りぼーん 第23話
60歳を半年後に迎える田中が、その先を考えて選んだ仕事を縦糸に、
田中の父との日々や、コロナ禍で生きる市井の人々を横糸にした話。
前回まで
・コロナ禍の人々⑧
目次
・松っちゃん
・有志とのランチ⑤
・松っちゃん
5月下旬の朝、田中は事務所で松本と久しぶりに会った。互いに納金の計算をしながら、松本は前日の出来事を話してくれた。
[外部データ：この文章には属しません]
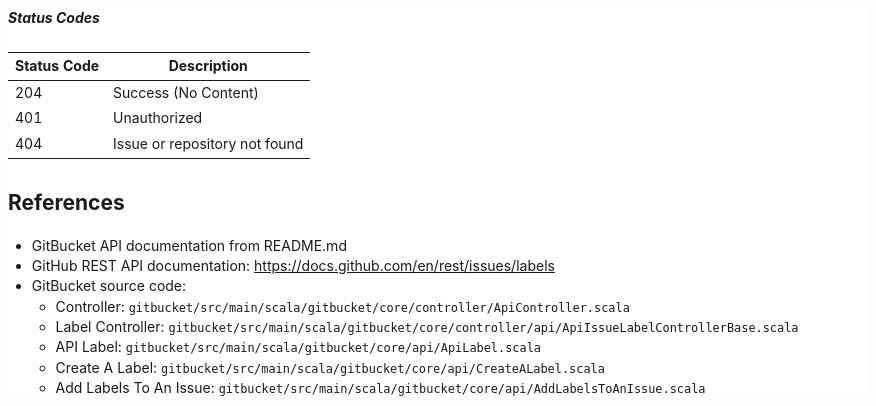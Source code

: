 ##### Status Codes

| Status Code | Description |
|-------------|-------------|
| 204 | Success (No Content) |
| 401 | Unauthorized |
| 404 | Issue or repository not found |

## References

- GitBucket API documentation from README.md
- GitHub REST API documentation: https://docs.github.com/en/rest/issues/labels
- GitBucket source code:
  - Controller: `gitbucket/src/main/scala/gitbucket/core/controller/ApiController.scala`
  - Label Controller: `gitbucket/src/main/scala/gitbucket/core/controller/api/ApiIssueLabelControllerBase.scala`
  - API Label: `gitbucket/src/main/scala/gitbucket/core/api/ApiLabel.scala`
  - Create A Label: `gitbucket/src/main/scala/gitbucket/core/api/CreateALabel.scala`
  - Add Labels To An Issue: `gitbucket/src/main/scala/gitbucket/core/api/AddLabelsToAnIssue.scala`
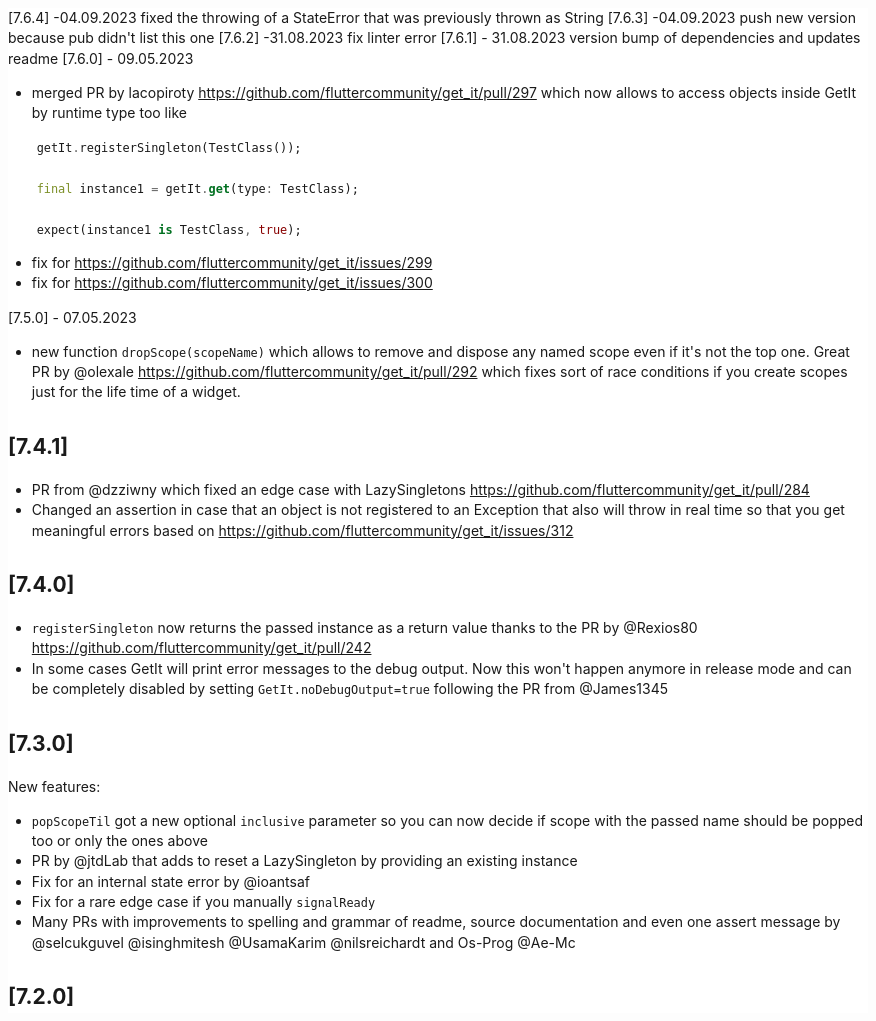 [7.6.4] -04.09.2023 fixed the throwing of a StateError that was previously thrown as String
[7.6.3] -04.09.2023 push new version because pub didn't list this one
[7.6.2] -31.08.2023 fix linter error
[7.6.1] - 31.08.2023 version bump of dependencies and updates readme
[7.6.0] - 09.05.2023
* merged PR by lacopiroty https://github.com/fluttercommunity/get_it/pull/297 which now allows to access objects inside GetIt by runtime type too like
```Dart
    getIt.registerSingleton(TestClass());

    final instance1 = getIt.get(type: TestClass);

    expect(instance1 is TestClass, true);
```
* fix for https://github.com/fluttercommunity/get_it/issues/299 
* fix for https://github.com/fluttercommunity/get_it/issues/300    


[7.5.0] - 07.05.2023

* new function `dropScope(scopeName)` which allows to remove and dispose any named scope even if it's not the top one. Great PR by @olexale https://github.com/fluttercommunity/get_it/pull/292 which fixes sort of race conditions if you create scopes just for the life time of a widget. 
## [7.4.1]
* PR from @dzziwny which fixed an edge case with LazySingletons https://github.com/fluttercommunity/get_it/pull/284
* Changed an assertion in case that an object is not registered to an Exception that also will throw in real time so that you get meaningful errors based on https://github.com/fluttercommunity/get_it/issues/312

## [7.4.0]
* `registerSingleton` now returns the passed instance as a return value thanks to the PR by @Rexios80 https://github.com/fluttercommunity/get_it/pull/242
* In some cases GetIt will print error messages to the debug output. Now this won't happen anymore in release mode and can be completely disabled by setting `GetIt.noDebugOutput=true` following the PR from @James1345 
## [7.3.0]

New features:
* `popScopeTil` got a new optional `inclusive` parameter so you can now decide if scope with the passed name should be popped too or only the ones above
* PR by @jtdLab that adds to reset a LazySingleton by providing an existing instance
* Fix for an internal state error by @ioantsaf 
* Fix for a rare edge case if you manually `signalReady`
* Many PRs with improvements to spelling and grammar of readme, source documentation and even one assert message by @selcukguvel @isinghmitesh @UsamaKarim @nilsreichardt and  Os-Prog
@Ae-Mc 


## [7.2.0] 
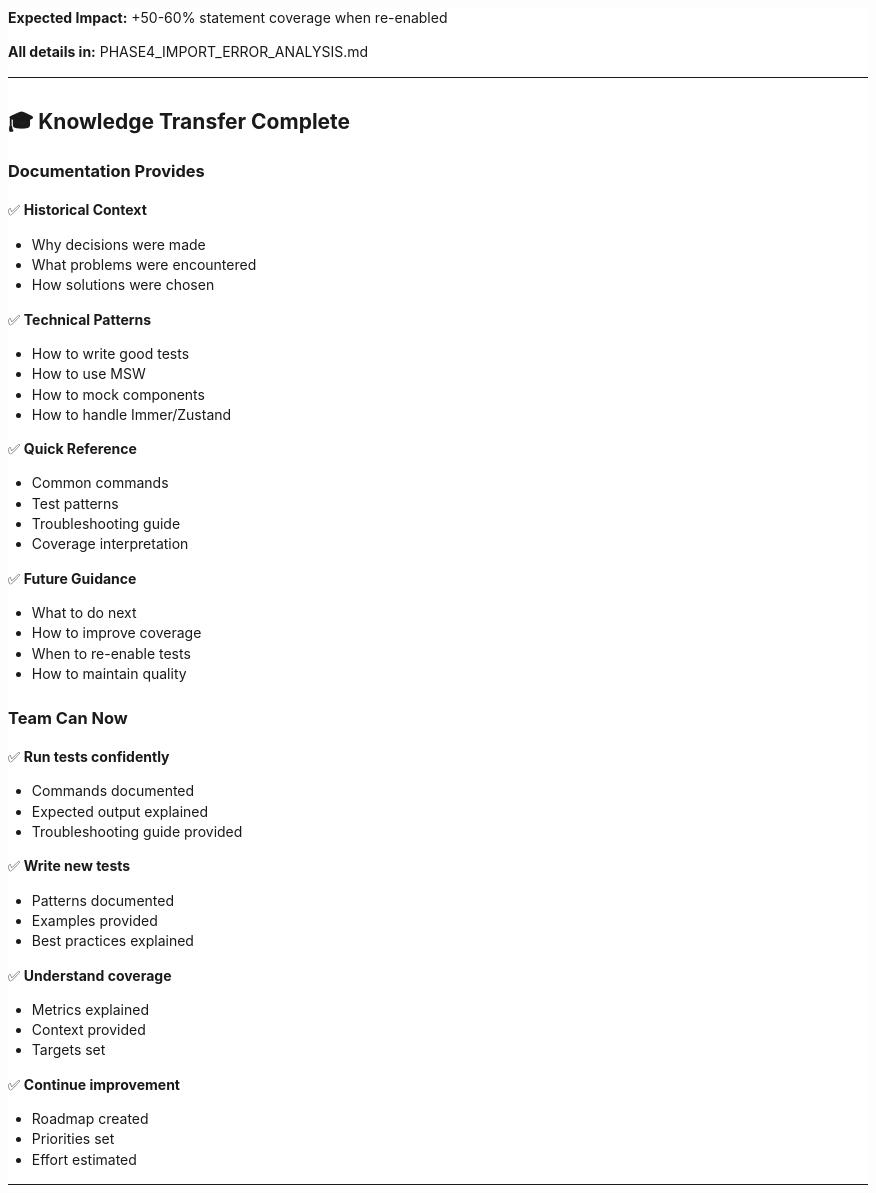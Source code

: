 **Expected Impact:** +50-60% statement coverage when re-enabled

**All details in:** PHASE4_IMPORT_ERROR_ANALYSIS.md

---

## 🎓 Knowledge Transfer Complete

### Documentation Provides

✅ **Historical Context**
- Why decisions were made
- What problems were encountered
- How solutions were chosen

✅ **Technical Patterns**
- How to write good tests
- How to use MSW
- How to mock components
- How to handle Immer/Zustand

✅ **Quick Reference**
- Common commands
- Test patterns
- Troubleshooting guide
- Coverage interpretation

✅ **Future Guidance**
- What to do next
- How to improve coverage
- When to re-enable tests
- How to maintain quality

### Team Can Now

✅ **Run tests confidently**
- Commands documented
- Expected output explained
- Troubleshooting guide provided

✅ **Write new tests**
- Patterns documented
- Examples provided
- Best practices explained

✅ **Understand coverage**
- Metrics explained
- Context provided
- Targets set

✅ **Continue improvement**
- Roadmap created
- Priorities set
- Effort estimated

---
松本「夕方、渋谷のホテルに無線で呼ばれたんですよ。お送り先は分からなかったのですが、行ってみたらなんと、藤沢までだったんですよ(笑)」
田中「良かったじゃない、今は中々そんなお客様いないし(笑)」
松本「そうなんですよ、今日は久々に期待できるかなー、って」
田中「早い時間だしね(笑)…」
松本「それで問題なく無事に送って、都内に戻って来て30分くらい経った頃に、広尾で2人の男の子を連れた母親の手が、上がったんです」
田中「うん、うん」
松本「それで、どちらまでとお聞きしたんです。
そしたら何と言ったと思います❓」
田中「さぁ、何処だろ」
松本「月が観えるところまで、って言うんです」
田中「・・・❗️(笑)、そうか昨日は皆既月食と
スーパームーンが重なる…」
松本「畏まりましたとは言ったものの、何処に行ったらいいか、分かんないじゃないですか。
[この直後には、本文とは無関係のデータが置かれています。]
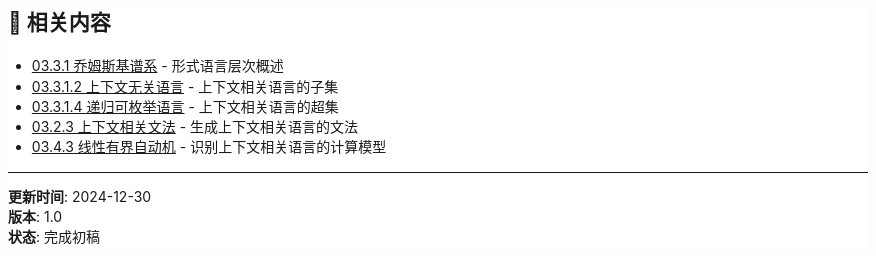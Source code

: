 ## 🔗 相关内容

- [03.3.1 乔姆斯基谱系](./03.3.1_Chomsky_Hierarchy.md) - 形式语言层次概述
- [03.3.1.2 上下文无关语言](./03.3.1.2_Context_Free_Languages.md) - 上下文相关语言的子集
- [03.3.1.4 递归可枚举语言](./03.3.1.4_Recursively_Enumerable_Languages.md) - 上下文相关语言的超集
- [03.2.3 上下文相关文法](../03.2_Formal_Grammars/03.2.3_Context_Sensitive_Grammar.md) - 生成上下文相关语言的文法
- [03.4.3 线性有界自动机](../03.4_Automata_Theory/03.4.3_Linear_Bounded_Automata.md) - 识别上下文相关语言的计算模型

---

**更新时间**: 2024-12-30  
**版本**: 1.0  
**状态**: 完成初稿
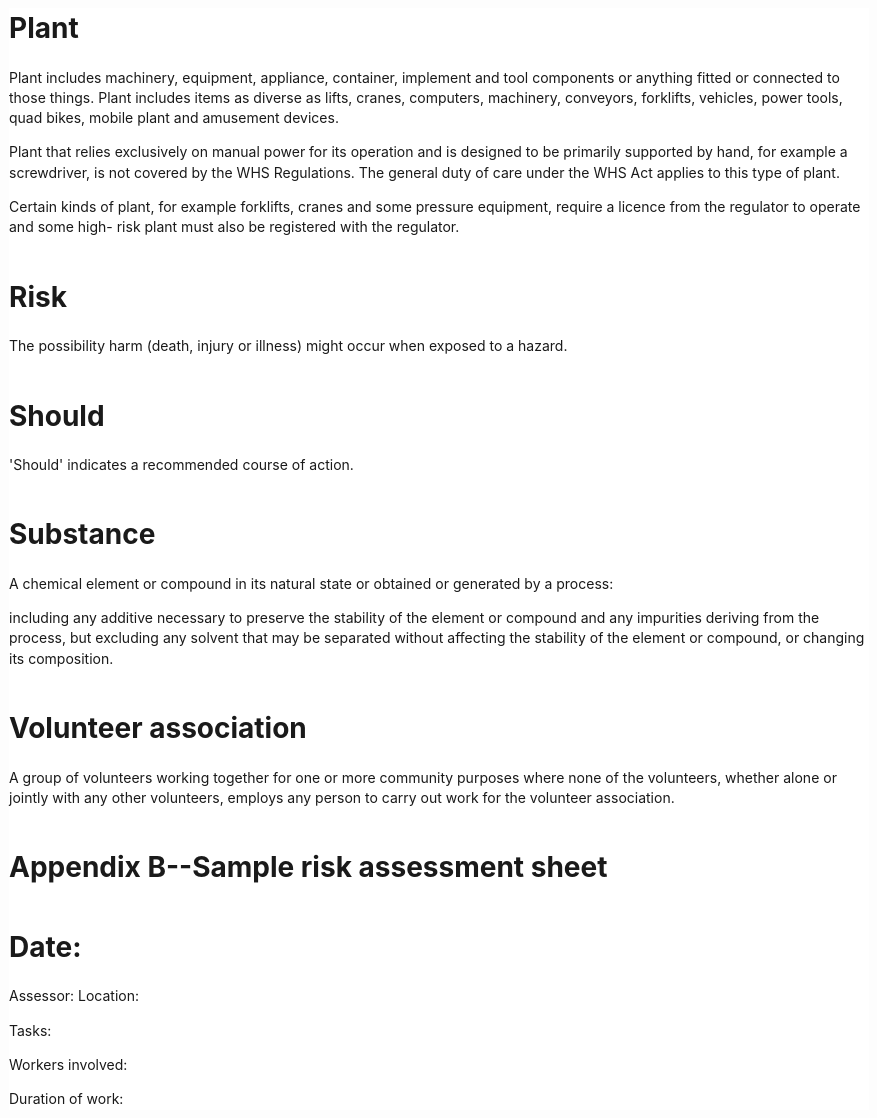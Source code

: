 # Plant

Plant includes machinery, equipment, appliance, container, implement and tool components or anything fitted or connected to those things. Plant includes items as diverse as lifts, cranes, computers, machinery, conveyors, forklifts, vehicles, power tools, quad bikes, mobile plant and amusement devices.

Plant that relies exclusively on manual power for its operation and is designed to be primarily supported by hand, for example a screwdriver, is not covered by the WHS Regulations. The general duty of care under the WHS Act applies to this type of plant.

Certain kinds of plant, for example forklifts, cranes and some pressure equipment, require a licence from the regulator to operate and some high- risk plant must also be registered with the regulator.

# Risk

The possibility harm (death, injury or illness) might occur when exposed to a hazard.

# Should

'Should' indicates a recommended course of action.

# Substance

A chemical element or compound in its natural state or obtained or generated by a process:

including any additive necessary to preserve the stability of the element or compound and any impurities deriving from the process, but excluding any solvent that may be separated without affecting the stability of the element or compound, or changing its composition.

# Volunteer association

A group of volunteers working together for one or more community purposes where none of the volunteers, whether alone or jointly with any other volunteers, employs any person to carry out work for the volunteer association.

# Appendix B--Sample risk assessment sheet

# Date:

Assessor: Location:

Tasks:

Workers involved:

Duration of work:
もう~、いっそのこと東北辺りまで行っちゃおうかなと、思いましたよ(笑)」
田中「(笑)そうだよねー、そんな注文は想定外だものね。それでどうしたの❓」
松本「東京タワーに行きましたよ、何となく小高いじゃないですか。それでお支払いを頂いて、即、
その場から逃げちゃいました」、
「月が観えないとか言われても困るし…」
田中は声を潜めて笑った。
田中「松っちゃんにしては、おとなしい地味な
送り先だね~(笑)」
松本「その後からの営業は全然ダメで、結局普段と変わりませんでしたよ。
兎の祟りか~、と思いました」
田中は今度は声を出して笑ってしまった。
・有志とのランチ⑤
6月中旬の昼、田中は有志と一緒にランチを
していた。
有志「田中さん、これ誕生日に」
と言って、INEDITのビールを差し出した。
田中「エッ❗️、ありがとう、いいんですか❓」
有志「頂いたシャツ、大事に着させてもらいます」
田中「サイズは大丈夫だった❓」
有志「ハイ、大丈夫です。ところで田中さん、
一つ聞いていいですか❓」
田中「私にわかる事なら、何でもどうぞ(笑)」
有志「結婚っていいですか❓」
田中「…もちろん良いです、お勧めします(笑)。
予定ができたの❓」
有志「いや、結論から言えばその可能性は、
今は無くなりました」
田中「いろいろ難しい事もあるけれど、それ以上に人生を送る上で、得る物があると思います」、
「貴方と同じくらいの歳の娘にも、昔言ったことがあってね、一度くらいは結婚してみなさい。
ダメであれば、戻ってくればいいからと(笑)」、
「その娘が、今ではもう立派なママさんだよ」、
「差し支えなければ、無くなった理由は?」
有志「相手が未だ結婚まで考えていなかった、
ということでしょうか…」
田中「そうですか…、その方との感情は別にして、
今はネットやその他で出会う方法がある様だね。
貴方は、若いんだから色々な人とお付き合いしても、いいんじゃないかな」
と、言いながら有志の心中を思った。
有志「…今年は未だお山に行って手を合わせていないので、来週の公休に行ってきます」
田中「戸隠❓」
有志「はい、手を合わせてこないと何となく気持ちが悪くて…」
田中「気持ちはわかるよ、気をつけてね」
7月12日、政府は4回目の緊急事態宣言を発令、
9月30日まで継続される。
田中は7月の中旬、1回目のワクチン接種を
職域で受けた。
接種後の反応は其々であったが、田中は筋肉痛を
少し感じたが、翌々日にはそれも消えた。